NORTH ATTLEBORO — Residents have been getting reduced concentrations of fluoride in their water and some, at times, no fluoride at all due to problems with injecting it into the town water supply, according to a legal ad placed by the town.
The fluoride has been injected in water from the Whiting Street treatment plant, but not from some other wells.
The water department said in the ad that the blending of water from various sources reduces the concentration of fluoride in the overall supply to below the recommended level.
“This has resulted in some residents receiving reduced levels of fluoride … and some residents, at times, receiving no fluoride in their drinking water,” the ad states.
Fluoride is a mineral that strengthens teeth. It is not required in drinking water, but towns can vote to add it to the supply to improve dental health.
North Attleboro voted to do so in 2000 after a contentious campaign that saw 57 percent supporting fluoride.
The ad recommends residents talk to their dentist about the situation because dentists often do not treat children with fluoride if they are already getting it in the water.
Public Works Director Mark Hollowell could not be reached for comment Monday, but the ad states Whiting Street has been the only source for fluoride since 2011.
Anne Marie Fleming, the town’s public health nurse and director of the health department, said the situation came to light when her department received a state report on North Attleboro’s water quality in August.
The report noted the lower fluoride levels and the health department then raised the issue with public works.
She said there is still fluoride in the Whiting Street water and Whiting Street is the major source of water in town.
Fleming and Town Manager Michael Gallagher said town officials will try to figure out how to address the problem, but they did not want to speak for the public works director.

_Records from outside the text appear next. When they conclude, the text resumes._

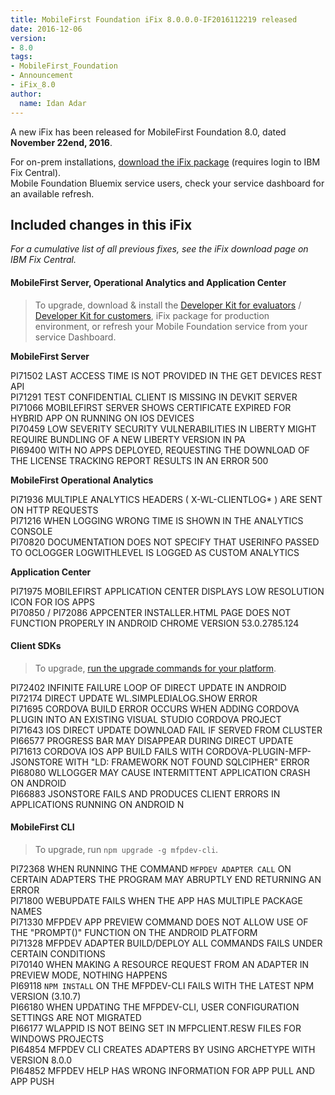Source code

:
 ```yaml
---
title: MobileFirst Foundation iFix 8.0.0.0-IF2016112219 released
date: 2016-12-06
version:
- 8.0
tags:
- MobileFirst_Foundation
- Announcement
- iFix_8.0
author:
  name: Idan Adar 
---
```

A new iFix has been released for MobileFirst Foundation 8.0, dated **November 22end, 2016**.

For on-prem installations, [download the iFix package](http://www.ibm.com/support/fixcentral/swg/quickorder?parent=ibm%7EOther%2Bsoftware&product=ibm/Other+software/IBM+MobileFirst+Platform+Foundation&release=8.0.0.0&platform=All&function=all&source=fc) (requires login to IBM Fix Central).  
Mobile Foundation Bluemix service users, check your service dashboard for an available refresh.

## Included changes in this iFix
*For a cumulative list of all previous fixes, see the iFix download page on IBM Fix Central.*

#### MobileFirst Server, Operational Analytics and Application Center
> To upgrade, download &amp; install the [Developer Kit for evaluators]({{site.baseurl}}/downloads/) / [Developer Kit for customers](http://www.ibm.com/support/fixcentral/swg/quickorder?parent=ibm%7EOther%2Bsoftware&product=ibm/Other+software/IBM+MobileFirst+Platform+Foundation&release=8.0.0.0&platform=All&function=all&source=fc), iFix package for production environment, or refresh your Mobile Foundation service from your service Dashboard.

**MobileFirst Server**

PI71502 LAST ACCESS TIME IS NOT PROVIDED IN THE GET DEVICES REST API  
PI71291 TEST CONFIDENTIAL CLIENT IS MISSING IN DEVKIT SERVER  
PI71066 MOBILEFIRST SERVER SHOWS CERTIFICATE EXPIRED FOR HYBRID APP ON RUNNING ON IOS DEVICES  
PI70459 LOW SEVERITY SECURITY VULNERABILITIES IN LIBERTY MIGHT REQUIRE BUNDLING OF A NEW LIBERTY VERSION IN PA  
PI69400 WITH NO APPS DEPLOYED, REQUESTING THE DOWNLOAD OF THE LICENSE TRACKING REPORT RESULTS IN AN ERROR 500  

**MobileFirst Operational Analytics**  

PI71936 MULTIPLE ANALYTICS HEADERS ( X-WL-CLIENTLOG* ) ARE SENT ON HTTP REQUESTS  
PI71216 WHEN LOGGING WRONG TIME IS SHOWN IN THE ANALYTICS CONSOLE  
PI70820 DOCUMENTATION DOES NOT SPECIFY THAT USERINFO PASSED TO OCLOGGER LOGWITHLEVEL IS LOGGED AS CUSTOM ANALYTICS  

**Application Center**  

PI71975 MOBILEFIRST APPLICATION CENTER DISPLAYS LOW RESOLUTION ICON FOR IOS APPS    
PI70850 / PI72086 APPCENTER INSTALLER.HTML PAGE DOES NOT FUNCTION PROPERLY IN ANDROID CHROME VERSION 53.0.2785.124  

#### Client SDKs
> To upgrade, [run the upgrade commands for your platform]({{site.baseurl}}/tutorials/en/foundation/8.0/application-development/sdk/).

PI72402 INFINITE FAILURE LOOP OF DIRECT UPDATE IN ANDROID    
PI72174 DIRECT UPDATE WL.SIMPLEDIALOG.SHOW ERROR  
PI71695 CORDOVA BUILD ERROR OCCURS WHEN ADDING CORDOVA PLUGIN INTO AN EXISTING VISUAL STUDIO CORDOVA PROJECT  
PI71643 IOS DIRECT UPDATE DOWNLOAD FAIL IF SERVED FROM CLUSTER  
PI66577 PROGRESS BAR MAY DISAPPEAR DURING DIRECT UPDATE    
PI71613 CORDOVA IOS APP BUILD FAILS WITH CORDOVA-PLUGIN-MFP-JSONSTORE WITH "LD: FRAMEWORK NOT FOUND SQLCIPHER" ERROR  
PI68080 WLLOGGER MAY CAUSE INTERMITTENT APPLICATION CRASH ON ANDROID  
PI66883 JSONSTORE FAILS AND PRODUCES CLIENT ERRORS IN APPLICATIONS RUNNING ON ANDROID N  

#### MobileFirst CLI
> To upgrade, run `npm upgrade -g mfpdev-cli`.

PI72368 WHEN RUNNING THE COMMAND `MFPDEV ADAPTER CALL` ON CERTAIN ADAPTERS THE PROGRAM MAY ABRUPTLY END RETURNING AN ERROR  
PI71800 WEBUPDATE FAILS WHEN THE APP HAS MULTIPLE PACKAGE NAMES  
PI71330 MFPDEV APP PREVIEW COMMAND DOES NOT ALLOW USE OF THE "PROMPT()" FUNCTION ON THE ANDROID PLATFORM  
PI71328 MFPDEV ADAPTER BUILD/DEPLOY ALL COMMANDS FAILS UNDER CERTAIN CONDITIONS  
PI70140 WHEN MAKING A RESOURCE REQUEST FROM AN ADAPTER IN PREVIEW MODE, NOTHING HAPPENS  
PI69118 `NPM INSTALL` ON THE MFPDEV-CLI FAILS WITH THE LATEST NPM VERSION (3.10.7)  
PI66180 WHEN UPDATING THE MFPDEV-CLI, USER CONFIGURATION SETTINGS ARE NOT MIGRATED  
PI66177 WLAPPID IS NOT BEING SET IN MFPCLIENT.RESW FILES FOR WINDOWS PROJECTS  
PI64854 MFPDEV CLI CREATES ADAPTERS BY USING ARCHETYPE WITH VERSION 8.0.0  
PI64852 MFPDEV HELP HAS WRONG INFORMATION FOR APP PULL AND APP PUSH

Gallagher said it is his understanding the water sources other than Whiting Street are not well equipped for adding fluoride. One well was damaged by it, he said.

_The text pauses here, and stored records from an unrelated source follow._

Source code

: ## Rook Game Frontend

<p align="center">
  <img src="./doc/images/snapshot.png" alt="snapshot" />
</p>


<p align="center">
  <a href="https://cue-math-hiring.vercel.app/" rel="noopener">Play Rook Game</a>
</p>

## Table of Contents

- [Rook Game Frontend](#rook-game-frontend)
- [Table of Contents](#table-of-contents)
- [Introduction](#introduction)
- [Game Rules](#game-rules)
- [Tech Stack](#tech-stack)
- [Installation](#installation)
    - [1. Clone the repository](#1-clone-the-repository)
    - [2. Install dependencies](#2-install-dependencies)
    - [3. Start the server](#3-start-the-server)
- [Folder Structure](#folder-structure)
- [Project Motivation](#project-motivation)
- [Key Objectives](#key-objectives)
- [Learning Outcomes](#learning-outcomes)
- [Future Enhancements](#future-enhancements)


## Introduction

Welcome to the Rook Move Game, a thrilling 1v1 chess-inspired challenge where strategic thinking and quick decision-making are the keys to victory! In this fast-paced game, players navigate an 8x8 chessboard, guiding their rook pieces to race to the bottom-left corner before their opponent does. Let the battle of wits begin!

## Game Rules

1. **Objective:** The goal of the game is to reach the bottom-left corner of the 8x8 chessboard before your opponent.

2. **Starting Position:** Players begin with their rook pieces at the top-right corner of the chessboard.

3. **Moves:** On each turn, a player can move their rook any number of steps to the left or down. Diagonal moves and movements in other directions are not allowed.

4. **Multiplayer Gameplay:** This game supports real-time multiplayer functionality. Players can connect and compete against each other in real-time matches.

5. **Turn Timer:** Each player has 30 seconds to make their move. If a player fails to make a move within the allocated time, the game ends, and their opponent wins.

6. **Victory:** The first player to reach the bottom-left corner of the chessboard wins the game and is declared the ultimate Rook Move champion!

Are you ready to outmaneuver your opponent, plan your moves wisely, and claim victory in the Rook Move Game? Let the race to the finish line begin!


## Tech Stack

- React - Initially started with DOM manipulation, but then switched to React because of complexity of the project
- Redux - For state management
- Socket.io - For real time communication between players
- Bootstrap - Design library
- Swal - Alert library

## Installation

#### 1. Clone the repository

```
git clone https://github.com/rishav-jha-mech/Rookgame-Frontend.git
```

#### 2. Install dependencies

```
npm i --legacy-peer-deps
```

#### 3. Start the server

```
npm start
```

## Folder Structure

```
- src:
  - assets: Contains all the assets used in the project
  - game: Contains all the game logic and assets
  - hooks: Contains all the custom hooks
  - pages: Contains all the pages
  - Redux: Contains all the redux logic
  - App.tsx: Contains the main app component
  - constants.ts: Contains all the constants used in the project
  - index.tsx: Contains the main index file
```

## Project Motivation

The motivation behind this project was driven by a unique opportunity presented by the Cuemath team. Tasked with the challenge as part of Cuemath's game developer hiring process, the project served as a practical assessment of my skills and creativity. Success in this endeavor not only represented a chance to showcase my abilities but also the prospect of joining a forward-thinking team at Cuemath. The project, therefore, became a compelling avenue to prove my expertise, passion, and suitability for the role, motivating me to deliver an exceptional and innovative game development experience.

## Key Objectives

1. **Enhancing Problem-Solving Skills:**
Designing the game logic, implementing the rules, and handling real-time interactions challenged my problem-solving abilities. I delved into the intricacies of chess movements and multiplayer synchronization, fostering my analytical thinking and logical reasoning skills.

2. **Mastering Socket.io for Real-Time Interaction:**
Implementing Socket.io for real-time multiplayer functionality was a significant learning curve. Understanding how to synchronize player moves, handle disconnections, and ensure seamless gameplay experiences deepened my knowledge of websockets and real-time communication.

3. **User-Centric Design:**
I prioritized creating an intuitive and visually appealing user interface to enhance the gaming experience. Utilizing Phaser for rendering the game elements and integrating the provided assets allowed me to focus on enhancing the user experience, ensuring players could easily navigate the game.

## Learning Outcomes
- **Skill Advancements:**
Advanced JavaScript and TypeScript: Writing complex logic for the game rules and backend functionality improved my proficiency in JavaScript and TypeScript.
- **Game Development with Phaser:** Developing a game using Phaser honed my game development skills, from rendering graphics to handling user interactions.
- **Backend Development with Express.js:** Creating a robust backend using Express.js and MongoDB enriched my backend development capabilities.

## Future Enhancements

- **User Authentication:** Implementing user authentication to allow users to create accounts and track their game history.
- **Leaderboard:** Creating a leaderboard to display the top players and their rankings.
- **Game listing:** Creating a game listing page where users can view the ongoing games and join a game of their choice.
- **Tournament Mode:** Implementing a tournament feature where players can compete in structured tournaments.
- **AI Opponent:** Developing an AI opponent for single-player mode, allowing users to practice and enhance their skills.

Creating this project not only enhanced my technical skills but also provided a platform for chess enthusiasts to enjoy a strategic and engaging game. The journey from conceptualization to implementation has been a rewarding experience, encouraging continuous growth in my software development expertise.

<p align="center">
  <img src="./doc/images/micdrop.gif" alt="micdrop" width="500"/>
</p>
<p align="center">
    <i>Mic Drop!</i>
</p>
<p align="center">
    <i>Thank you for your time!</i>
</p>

He said it is also his understanding that fluoride is difficult to mix with water before being inserted into the water system and the town may need to construct a building to do it in the future.
Hollowell will seek quotes on how much it will cost to address the situation, Gallagher said.
The DPW will also meet with the health board and town council to discuss putting a ballot question before residents to “eliminate the addition of fluoride to the system,” the legal ad states.
Town Council President Keith Lapointe said the council has not been involved in the issue.
Town resident Carol Kirby, a dental hygienist and one of the leaders of the pro-fluoride push in 2000, said what upsets her most about the situation is public works didn’t tell anyone about it for 11 years.
“The community was never informed,” she said.
Kirby said children could have been getting fluoride treatments from dentists or vitamins with fluoride from doctors had the parents known.
Don Bates, a health board member who favors fluoride in the water, said he was surprised to learn of the problem and even more surprised it has been going on for years without the health department knowing.
“I was very much surprised, a shock, if you will,” he said.
Bates said townspeople voted for fluoride and they should be getting it.
He said he hopes the town does not try to go back to no fluoride because of the costs of fixing the problem or return to the heated environment that surrounded the 2000 vote.
Bates got on the board of health in 2002 after the fluoride vote. He said he served with two strong opponents of fluoride who voted to sue public works to stop it from being added to the water, only to have the suit dropped when one of the opponents got voted out of office.
“Oh, boy, that was a piece of work,” he said of the hard feelings throughout town over the issue at that time.